__Provided data__.
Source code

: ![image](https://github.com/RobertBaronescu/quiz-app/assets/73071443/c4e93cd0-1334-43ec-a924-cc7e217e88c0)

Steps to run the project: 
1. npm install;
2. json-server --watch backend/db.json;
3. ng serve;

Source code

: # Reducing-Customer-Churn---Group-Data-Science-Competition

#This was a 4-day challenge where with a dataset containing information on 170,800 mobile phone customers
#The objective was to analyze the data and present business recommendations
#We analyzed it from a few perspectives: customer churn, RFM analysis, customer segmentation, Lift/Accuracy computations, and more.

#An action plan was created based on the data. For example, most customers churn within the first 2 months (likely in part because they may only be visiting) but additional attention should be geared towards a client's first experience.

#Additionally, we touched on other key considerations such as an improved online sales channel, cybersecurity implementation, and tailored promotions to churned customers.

__Goal of the exercise__.
Each record must be repeated exactly as it is.

__Solution below__.
Source code

: ![image](https://github.com/RobertBaronescu/quiz-app/assets/73071443/c4e93cd0-1334-43ec-a924-cc7e217e88c0)

Steps to run the project: 
1. npm install;
2. json-server --watch backend/db.json;
3. ng serve;

Source code

: # Reducing-Customer-Churn---Group-Data-Science-Competition

#This was a 4-day challenge where with a dataset containing information on 170,800 mobile phone customers
#The objective was to analyze the data and present business recommendations
#We analyzed it from a few perspectives: customer churn, RFM analysis, customer segmentation, Lift/Accuracy computations, and more.

#An action plan was created based on the data. For example, most customers churn within the first 2 months (likely in part because they may only be visiting) but additional attention should be geared towards a client's first experience.

#Additionally, we touched on other key considerations such as an improved online sales channel, cybersecurity implementation, and tailored promotions to churned customers.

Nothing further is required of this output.